# EXERCISE INSTRUCTIONS
Give back, word for word, the lines in the listing below from the one holding "याजनाध्यापनाद्यौनात्पापं संक्रमते नृणाम् ॥" down to the one holding "स तस्यैव व्रतं कुर्यात्तत्संसर्गविशुद्धये ॥", both ends included.
BEGIN DATA SHOWN
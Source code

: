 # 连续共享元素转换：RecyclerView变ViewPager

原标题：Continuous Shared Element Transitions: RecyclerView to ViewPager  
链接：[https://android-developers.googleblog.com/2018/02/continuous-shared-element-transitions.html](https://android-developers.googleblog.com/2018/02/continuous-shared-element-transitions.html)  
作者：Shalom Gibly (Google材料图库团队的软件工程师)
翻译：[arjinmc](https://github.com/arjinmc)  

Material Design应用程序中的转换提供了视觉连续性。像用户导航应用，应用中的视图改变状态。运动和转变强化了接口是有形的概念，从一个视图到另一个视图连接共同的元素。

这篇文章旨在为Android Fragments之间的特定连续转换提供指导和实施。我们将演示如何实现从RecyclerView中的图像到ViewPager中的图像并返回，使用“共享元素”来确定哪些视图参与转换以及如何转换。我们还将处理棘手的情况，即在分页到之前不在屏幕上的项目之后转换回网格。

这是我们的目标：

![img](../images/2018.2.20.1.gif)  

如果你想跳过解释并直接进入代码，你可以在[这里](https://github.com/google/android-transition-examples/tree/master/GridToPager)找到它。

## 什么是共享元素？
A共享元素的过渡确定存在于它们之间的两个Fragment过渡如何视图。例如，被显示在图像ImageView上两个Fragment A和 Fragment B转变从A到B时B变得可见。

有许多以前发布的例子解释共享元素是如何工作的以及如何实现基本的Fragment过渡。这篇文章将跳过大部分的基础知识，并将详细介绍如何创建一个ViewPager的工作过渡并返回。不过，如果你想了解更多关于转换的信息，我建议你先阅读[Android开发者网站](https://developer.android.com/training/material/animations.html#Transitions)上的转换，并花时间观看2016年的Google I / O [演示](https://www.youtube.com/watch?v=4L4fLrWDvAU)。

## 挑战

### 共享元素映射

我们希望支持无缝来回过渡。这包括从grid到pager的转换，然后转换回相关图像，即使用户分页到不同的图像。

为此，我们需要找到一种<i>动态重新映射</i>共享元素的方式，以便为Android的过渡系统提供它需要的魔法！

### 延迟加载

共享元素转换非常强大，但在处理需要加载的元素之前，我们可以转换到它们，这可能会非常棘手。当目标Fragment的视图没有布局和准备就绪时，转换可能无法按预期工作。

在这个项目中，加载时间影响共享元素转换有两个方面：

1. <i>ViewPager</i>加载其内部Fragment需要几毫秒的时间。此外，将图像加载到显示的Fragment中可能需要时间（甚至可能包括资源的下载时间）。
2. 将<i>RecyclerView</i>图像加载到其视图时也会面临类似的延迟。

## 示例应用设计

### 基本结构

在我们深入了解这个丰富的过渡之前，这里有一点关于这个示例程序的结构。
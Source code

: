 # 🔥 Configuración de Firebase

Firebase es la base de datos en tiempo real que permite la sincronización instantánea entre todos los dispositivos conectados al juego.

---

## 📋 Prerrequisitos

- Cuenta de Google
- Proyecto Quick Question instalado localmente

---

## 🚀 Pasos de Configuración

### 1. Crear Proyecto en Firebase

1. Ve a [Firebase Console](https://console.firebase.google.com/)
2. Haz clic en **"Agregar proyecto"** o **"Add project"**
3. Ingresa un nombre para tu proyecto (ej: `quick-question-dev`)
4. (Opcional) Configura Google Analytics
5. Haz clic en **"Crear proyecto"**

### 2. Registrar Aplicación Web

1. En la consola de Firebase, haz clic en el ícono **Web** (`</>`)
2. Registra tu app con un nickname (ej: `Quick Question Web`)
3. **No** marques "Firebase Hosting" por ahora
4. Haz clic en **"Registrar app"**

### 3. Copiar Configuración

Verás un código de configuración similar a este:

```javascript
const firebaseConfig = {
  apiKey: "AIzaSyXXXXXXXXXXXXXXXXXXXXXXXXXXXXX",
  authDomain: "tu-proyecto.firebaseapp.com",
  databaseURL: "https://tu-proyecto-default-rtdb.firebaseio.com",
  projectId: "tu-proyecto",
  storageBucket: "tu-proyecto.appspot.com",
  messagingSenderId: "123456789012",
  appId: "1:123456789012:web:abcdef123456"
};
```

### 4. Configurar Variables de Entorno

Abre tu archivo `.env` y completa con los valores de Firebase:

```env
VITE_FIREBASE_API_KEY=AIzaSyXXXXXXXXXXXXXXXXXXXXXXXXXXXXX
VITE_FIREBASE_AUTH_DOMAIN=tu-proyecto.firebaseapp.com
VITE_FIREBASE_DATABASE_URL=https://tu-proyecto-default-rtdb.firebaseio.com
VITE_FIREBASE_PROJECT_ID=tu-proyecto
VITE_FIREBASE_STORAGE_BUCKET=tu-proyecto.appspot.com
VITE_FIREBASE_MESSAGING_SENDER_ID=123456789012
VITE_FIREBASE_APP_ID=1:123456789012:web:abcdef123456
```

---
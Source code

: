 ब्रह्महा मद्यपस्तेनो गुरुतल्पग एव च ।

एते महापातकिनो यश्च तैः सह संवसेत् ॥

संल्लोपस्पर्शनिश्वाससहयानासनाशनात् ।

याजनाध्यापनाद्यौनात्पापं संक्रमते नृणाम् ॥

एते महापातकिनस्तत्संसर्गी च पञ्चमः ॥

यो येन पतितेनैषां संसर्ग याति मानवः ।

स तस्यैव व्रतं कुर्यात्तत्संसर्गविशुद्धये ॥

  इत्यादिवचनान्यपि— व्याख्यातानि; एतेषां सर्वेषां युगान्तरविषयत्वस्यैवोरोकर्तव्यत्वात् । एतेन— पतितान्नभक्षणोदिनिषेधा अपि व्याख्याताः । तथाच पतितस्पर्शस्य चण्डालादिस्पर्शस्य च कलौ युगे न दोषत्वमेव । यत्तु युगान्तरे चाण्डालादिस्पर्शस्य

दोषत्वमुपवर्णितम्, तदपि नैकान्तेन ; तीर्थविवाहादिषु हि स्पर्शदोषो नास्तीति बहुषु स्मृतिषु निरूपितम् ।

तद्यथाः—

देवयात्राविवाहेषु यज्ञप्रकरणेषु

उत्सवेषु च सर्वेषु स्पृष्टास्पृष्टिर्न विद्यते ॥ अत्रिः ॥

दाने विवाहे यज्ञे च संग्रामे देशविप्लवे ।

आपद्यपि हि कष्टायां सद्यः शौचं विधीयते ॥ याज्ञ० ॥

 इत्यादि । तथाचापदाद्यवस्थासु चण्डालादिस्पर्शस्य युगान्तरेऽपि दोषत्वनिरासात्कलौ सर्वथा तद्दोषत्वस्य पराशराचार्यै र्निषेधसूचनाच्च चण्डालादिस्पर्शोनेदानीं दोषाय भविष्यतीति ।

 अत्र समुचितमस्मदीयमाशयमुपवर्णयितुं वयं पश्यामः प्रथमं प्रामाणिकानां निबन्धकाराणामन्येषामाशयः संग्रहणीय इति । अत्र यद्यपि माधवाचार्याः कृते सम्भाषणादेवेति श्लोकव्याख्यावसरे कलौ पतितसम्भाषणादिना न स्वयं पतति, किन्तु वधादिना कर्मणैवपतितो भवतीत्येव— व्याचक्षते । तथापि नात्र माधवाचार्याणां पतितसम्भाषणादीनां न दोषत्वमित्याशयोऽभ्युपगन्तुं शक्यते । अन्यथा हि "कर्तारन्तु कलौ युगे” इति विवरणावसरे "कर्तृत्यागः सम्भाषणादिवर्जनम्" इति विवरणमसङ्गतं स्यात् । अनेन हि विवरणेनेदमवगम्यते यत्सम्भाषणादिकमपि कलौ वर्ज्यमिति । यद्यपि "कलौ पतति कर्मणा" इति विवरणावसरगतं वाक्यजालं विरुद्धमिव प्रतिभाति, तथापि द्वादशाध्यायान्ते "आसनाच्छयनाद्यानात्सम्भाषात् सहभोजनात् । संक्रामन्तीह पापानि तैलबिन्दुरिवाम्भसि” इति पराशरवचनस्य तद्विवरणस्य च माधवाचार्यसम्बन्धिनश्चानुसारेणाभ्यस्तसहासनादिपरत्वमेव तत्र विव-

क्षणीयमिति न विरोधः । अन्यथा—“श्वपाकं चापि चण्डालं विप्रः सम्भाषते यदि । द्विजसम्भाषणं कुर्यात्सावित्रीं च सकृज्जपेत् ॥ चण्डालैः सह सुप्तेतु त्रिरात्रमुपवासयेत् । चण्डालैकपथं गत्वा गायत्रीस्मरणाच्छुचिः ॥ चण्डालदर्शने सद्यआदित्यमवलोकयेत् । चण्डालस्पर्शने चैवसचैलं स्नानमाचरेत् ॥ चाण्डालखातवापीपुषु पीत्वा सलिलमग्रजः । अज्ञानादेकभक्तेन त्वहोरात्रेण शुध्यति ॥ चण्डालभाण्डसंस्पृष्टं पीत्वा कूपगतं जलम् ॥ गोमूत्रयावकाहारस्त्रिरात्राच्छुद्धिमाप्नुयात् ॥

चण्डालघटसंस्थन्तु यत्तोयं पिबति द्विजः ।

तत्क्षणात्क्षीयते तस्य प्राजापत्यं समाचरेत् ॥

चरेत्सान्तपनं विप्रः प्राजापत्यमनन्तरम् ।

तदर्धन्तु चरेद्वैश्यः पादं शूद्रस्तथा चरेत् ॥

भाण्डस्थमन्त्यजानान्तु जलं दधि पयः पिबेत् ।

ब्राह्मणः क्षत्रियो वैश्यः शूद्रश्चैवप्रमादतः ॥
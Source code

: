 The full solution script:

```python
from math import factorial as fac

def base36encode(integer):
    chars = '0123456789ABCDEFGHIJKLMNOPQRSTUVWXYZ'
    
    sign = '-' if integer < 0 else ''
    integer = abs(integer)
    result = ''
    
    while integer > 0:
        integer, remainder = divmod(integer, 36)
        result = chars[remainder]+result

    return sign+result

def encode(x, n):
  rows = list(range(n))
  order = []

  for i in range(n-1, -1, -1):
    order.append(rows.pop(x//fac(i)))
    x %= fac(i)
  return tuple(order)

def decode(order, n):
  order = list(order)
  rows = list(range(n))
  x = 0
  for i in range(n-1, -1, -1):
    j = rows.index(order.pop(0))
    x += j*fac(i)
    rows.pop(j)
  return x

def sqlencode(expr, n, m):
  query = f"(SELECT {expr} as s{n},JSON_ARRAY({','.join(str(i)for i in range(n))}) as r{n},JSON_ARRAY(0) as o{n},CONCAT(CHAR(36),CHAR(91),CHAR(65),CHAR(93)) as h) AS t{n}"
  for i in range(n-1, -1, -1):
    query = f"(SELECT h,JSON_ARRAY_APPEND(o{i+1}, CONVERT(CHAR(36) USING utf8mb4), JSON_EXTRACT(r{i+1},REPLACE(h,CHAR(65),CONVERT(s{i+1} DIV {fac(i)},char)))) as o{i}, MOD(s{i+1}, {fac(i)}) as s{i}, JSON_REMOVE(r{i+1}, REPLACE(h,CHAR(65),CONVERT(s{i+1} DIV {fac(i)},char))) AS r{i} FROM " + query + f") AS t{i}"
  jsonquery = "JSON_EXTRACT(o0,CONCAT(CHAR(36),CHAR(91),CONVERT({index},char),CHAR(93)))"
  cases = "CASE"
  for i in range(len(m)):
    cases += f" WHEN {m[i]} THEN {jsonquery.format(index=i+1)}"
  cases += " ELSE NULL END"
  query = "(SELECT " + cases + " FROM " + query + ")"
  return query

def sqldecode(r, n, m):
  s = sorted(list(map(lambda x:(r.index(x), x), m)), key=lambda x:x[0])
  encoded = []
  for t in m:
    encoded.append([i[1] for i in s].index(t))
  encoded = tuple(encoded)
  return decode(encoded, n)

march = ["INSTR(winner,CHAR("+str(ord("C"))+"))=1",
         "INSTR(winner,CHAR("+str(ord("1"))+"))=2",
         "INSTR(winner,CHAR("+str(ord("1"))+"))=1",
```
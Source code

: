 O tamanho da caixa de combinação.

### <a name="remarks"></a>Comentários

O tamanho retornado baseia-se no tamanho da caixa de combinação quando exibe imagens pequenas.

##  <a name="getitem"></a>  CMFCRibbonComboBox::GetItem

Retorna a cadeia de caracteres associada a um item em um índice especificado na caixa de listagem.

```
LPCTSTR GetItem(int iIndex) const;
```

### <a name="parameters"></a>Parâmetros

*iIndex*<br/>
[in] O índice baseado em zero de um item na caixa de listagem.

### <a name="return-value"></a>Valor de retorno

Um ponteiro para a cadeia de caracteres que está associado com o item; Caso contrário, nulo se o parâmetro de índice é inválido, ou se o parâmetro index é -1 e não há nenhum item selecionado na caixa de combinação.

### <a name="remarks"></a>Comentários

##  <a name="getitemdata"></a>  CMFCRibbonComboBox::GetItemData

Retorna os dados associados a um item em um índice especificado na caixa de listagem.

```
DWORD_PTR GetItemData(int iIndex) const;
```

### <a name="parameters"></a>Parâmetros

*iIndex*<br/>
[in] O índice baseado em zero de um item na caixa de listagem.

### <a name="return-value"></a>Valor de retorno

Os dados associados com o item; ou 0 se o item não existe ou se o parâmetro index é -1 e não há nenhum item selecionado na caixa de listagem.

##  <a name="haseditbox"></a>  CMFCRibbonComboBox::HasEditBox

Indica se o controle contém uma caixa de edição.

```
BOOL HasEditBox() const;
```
END DATA SHOWN
# RESPONSE AREA
याजनाध्यापनाद्यौनात्पापं संक्रमते नृणाम् ॥

एते महापातकिनस्तत्संसर्गी च पञ्चमः ॥

यो येन पतितेनैषां संसर्ग याति मानवः ।

स तस्यैव व्रतं कुर्यात्तत्संसर्गविशुद्धये ॥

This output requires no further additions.